Enforcement agencies in the international trade arena are increasingly scrutinizing international trade compliance programs in deciding on the appropriate penalty for violations of the FCPA, export controls, economic sanctions and anti-boycott laws. The latest example involves SEC and Justice Department non-prosecution agreements with Ralph Lauren about allegations of FCPA violations in Argentina where the penalties imposed were relatively small.
They were relatively small despite the seriousness of the offenses because of the Company’s compliance program. According to an SEC press release, “This NPA [nonprosecution agreement] shows the benefit of implementing an effective compliance program.”
The Ralph Lauren case illustrates, if ever there was one, how important it is to have an effective compliance program.
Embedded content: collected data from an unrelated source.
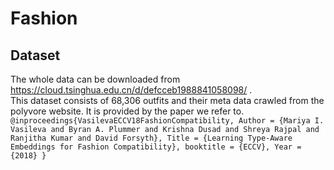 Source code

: Fashion
===================
Dataset
-------------------
The whole data can be downloaded from https://cloud.tsinghua.edu.cn/d/defcceb1988841058098/ . <br>
This dataset consists of 68,306 outfits and their meta data crawled from the polyvore website. It is provided by the paper we refer to.<br>
`@inproceedings{VasilevaECCV18FashionCompatibility,
  Author = {Mariya I. Vasileva and Byran A. Plummer and Krishna Dusad and Shreya Rajpal and Ranjitha Kumar and David Forsyth},
  Title = {Learning Type-Aware Embeddings for Fashion Compatibility},
  booktitle = {ECCV},
  Year = {2018}
}`
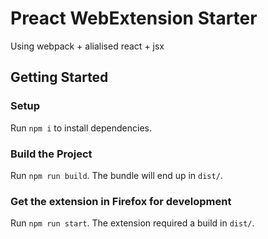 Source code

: # Preact WebExtension Starter

Using webpack + alialised react + jsx


## Getting Started
### Setup
Run `npm i` to install dependencies. 

### Build the Project
Run `npm run build`. The bundle will end up in `dist/`.

### Get the extension in Firefox for development
Run `npm run start`. The extension required a build in `dist/`.
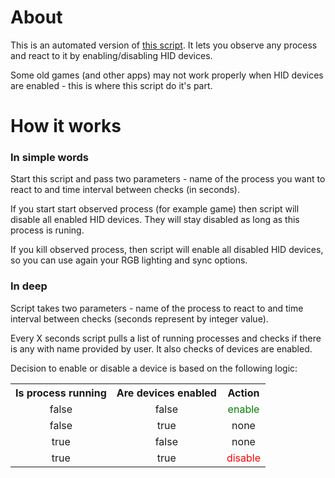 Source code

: # About
This is an automated version of [this script](https://github.com/MadTiger2409/HID-Devices-Switch). It lets you observe any process and react to it by enabling/disabling HID devices.

Some old games (and other apps) may not work properly when HID devices are enabled - this is where this script do it's part.

# How it works
### In simple words

Start this script and pass two parameters - name of the process you want to react to and time interval between checks (in seconds).

If you start start observed process (for example game) then script will disable all enabled HID devices. They will stay disabled as long as this process is runing.

If you kill observed process, then script will enable all disabled HID devices, so you can use again your RGB lighting and sync options.

### In deep

Script takes two parameters - name of the process to react to and time interval between checks (seconds represent by integer value).

Every X seconds script pulls a list of running processes and checks if there is any with name provided by user. It also checks of devices are enabled.

Decision to enable or disable a device is based on the following logic:
<table style="text-align:center;">
	<tr>
		<th>Is process running</th>
		<th>Are devices enabled</th>
		<th>Action</th>
	</tr>
	<tr>
		<td>false</td>
		<td>false</td>
		<td style="color:green;">enable</td>
	</tr>
	<tr>
		<td>false</td>
		<td>true</td>
		<td>none</td>
	</tr>
	<tr>
		<td>true</td>
		<td>false</td>
		<td>none</td>
	</tr>
	<tr>
		<td>true</td>
		<td>true</td>
		<td style="color:red;">disable</td>
	</tr>
</table> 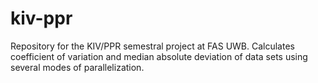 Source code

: # kiv-ppr
Repository for the KIV/PPR semestral project at FAS UWB. Calculates coefficient of variation and median absolute deviation of data sets using several modes of parallelization.
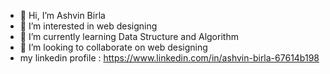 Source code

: - 👋 Hi, I’m Ashvin Birla
- 👀 I’m interested in web designing
- 🌱 I’m currently learning Data Structure and Algorithm
- 💞️ I’m looking to collaborate on web designing
-  my linkedin profile : https://www.linkedin.com/in/ashvin-birla-67614b198


<!---
AshvinBirla/AshvinBirla is a ✨ special ✨ repository because its `README.md` (this file) appears on your GitHub profile.
You can click the Preview link to take a look at your changes.
--->
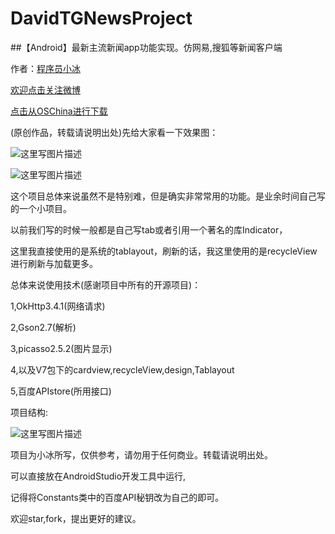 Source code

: # DavidTGNewsProject

##【Android】最新主流新闻app功能实现。仿网易,搜狐等新闻客户端

作者：[程序员小冰](http://blog.csdn.net/qq_21376985)  

[欢迎点击关注微博](http://weibo.com/mcxiaobing)

[点击从OSChina进行下载](http://git.oschina.net/MCXIAOBING/DavidTGNewsProject)

(原创作品，转载请说明出处)先给大家看一下效果图： 

![这里写图片描述](http://img.blog.csdn.net/20161026111546696)

![这里写图片描述](http://img.blog.csdn.net/20161026104303501)

这个项目总体来说虽然不是特别难，但是确实非常常用的功能。是业余时间自己写的一个小项目。

以前我们写的时候一般都是自己写tab或者引用一个著名的库Indicator，

这里我直接使用的是系统的tablayout，刷新的话，我这里使用的是recycleView进行刷新与加载更多。

总体来说使用技术(感谢项目中所有的开源项目)：

1,OkHttp3.4.1(网络请求)

2,Gson2.7(解析)

3,picasso2.5.2(图片显示)

4,以及V7包下的cardview,recycleView,design,Tablayout

5,百度APIstore(所用接口)

项目结构:

![这里写图片描述](http://img.blog.csdn.net/20161026111112762)

项目为小冰所写，仅供参考，请勿用于任何商业。转载请说明出处。

可以直接放在AndroidStudio开发工具中运行,

记得将Constants类中的百度API秘钥改为自己的即可。

欢迎star,fork，提出更好的建议。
What is effective, of course, is in the eye of the beholder, but the SEC and Justice gave great weight to Ralph Lauren’s employees and the Company being able to detect and deal with corruption issues in an easy and effective way. They also gave great weight to the Company’s renewal of its compliance program as the Company's circumstances changed. An effective compliance program is, of course, a mitigating factor under the Federal Sentencing Guidelines.
Years of experience have taught us that simplification is the watchword. Also key is tailoring the compliance program to the Company’s circumstances and revisiting the program from time to time to deal with changed circumstances. Consistent enforcement is essential as well.